Being nonbinary is only socially permissible in transgender spaces when you're transmasculine, because transfemininity is subjected to such intense scrutiny that that anything short of swearing an oath of undying loyalty to Artemis that you will forever and exclusively be a woman is grounds to treat you as a male cross-dresser.
You can see this in a lot "androgynous" fashion styles as well, especially in what bodies get to be counted as androgynous. Typically, the bodies are white, thin, and (stereotypically) feminine, save for the absence of boobs, while the clothing is (stereotypically) masculine. The fact that this is an idealization of transmasculinity is not an accident, and it makes transfeminine nonbinary people hoping to be socially read as such extremely difficult.
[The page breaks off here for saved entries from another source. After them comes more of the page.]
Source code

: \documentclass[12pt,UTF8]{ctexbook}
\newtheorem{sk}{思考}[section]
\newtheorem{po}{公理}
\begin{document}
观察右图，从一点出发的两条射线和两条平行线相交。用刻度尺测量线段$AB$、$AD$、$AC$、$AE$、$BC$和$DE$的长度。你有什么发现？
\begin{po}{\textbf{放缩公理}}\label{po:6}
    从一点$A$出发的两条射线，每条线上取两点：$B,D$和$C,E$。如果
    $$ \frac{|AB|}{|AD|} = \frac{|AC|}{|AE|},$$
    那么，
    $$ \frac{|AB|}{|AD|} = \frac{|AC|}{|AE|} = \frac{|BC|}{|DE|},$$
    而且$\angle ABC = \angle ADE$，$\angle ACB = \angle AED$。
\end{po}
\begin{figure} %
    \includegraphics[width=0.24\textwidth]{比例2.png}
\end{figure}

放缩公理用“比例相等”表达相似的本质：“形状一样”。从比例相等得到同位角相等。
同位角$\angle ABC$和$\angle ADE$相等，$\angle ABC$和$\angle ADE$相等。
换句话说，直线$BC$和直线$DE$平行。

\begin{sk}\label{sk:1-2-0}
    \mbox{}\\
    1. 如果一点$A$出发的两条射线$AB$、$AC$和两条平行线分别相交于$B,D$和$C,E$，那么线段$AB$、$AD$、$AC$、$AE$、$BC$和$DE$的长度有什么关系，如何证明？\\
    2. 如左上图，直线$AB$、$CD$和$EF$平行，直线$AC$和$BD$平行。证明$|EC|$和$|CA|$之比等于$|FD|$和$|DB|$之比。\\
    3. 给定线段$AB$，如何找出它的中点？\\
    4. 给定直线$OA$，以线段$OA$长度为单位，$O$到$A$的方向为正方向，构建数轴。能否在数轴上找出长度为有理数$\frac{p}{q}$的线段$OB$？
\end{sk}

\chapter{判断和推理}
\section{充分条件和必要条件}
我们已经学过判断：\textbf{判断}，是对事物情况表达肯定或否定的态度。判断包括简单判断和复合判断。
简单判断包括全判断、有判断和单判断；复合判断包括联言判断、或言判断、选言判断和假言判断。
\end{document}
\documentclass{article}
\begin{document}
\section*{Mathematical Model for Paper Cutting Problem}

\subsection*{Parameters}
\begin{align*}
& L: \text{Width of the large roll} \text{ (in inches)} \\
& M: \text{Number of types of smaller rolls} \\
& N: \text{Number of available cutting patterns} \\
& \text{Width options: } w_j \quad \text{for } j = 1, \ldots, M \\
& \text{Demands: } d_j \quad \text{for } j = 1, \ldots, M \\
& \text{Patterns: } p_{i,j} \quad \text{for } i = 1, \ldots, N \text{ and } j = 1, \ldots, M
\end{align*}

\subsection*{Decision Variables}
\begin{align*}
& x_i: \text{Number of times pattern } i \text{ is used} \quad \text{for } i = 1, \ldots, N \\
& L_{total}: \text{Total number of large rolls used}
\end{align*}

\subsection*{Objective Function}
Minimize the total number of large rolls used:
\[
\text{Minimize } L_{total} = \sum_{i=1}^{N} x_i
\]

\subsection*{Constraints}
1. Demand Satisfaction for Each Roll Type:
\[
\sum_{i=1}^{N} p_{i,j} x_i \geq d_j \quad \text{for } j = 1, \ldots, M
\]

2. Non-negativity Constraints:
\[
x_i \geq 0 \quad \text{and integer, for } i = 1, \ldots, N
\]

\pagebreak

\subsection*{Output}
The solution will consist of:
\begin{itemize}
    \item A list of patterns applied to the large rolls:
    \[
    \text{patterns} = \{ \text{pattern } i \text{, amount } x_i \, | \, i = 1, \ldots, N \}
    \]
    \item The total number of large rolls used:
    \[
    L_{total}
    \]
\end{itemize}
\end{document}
The only alternative for them is the 'man in dresses' stereotype, which not only reduces them to the status of a cross-dresser, but which is constantly fetishized and repackaged as "gender fuckery" by TME people who think it's exotic. And I know some transfem nonbinary people get a lot out of this, I know a few of them, but for the vast majority of us, it's a complete misrepresentation of how we actually want to present.
These fashion and body standards are not the cause of this pattern so much as the shared effect of the pervasive transmisogyny directed against transfemininity which constructed transfemininity and nonbinary identity as anathema to begin with.
This anathema is typically employed against transfeminists as well. I am nonbinary, and yet I could not tell you the massive stream of people accusing me of being a binary trans woman who denies the existence of nonbinary people and who do not believe me when I try to explain otherwise.
When people say transfeminism is "exorsexist", what they mean is that they can't understand transfeminine people as nonbinary, that they refuse to recognize our identities, or to understand our experiences.
Either we're cross-dressers, or gender conformists. Either we're men, or anti-feminists. Transfems are denied a gender identity.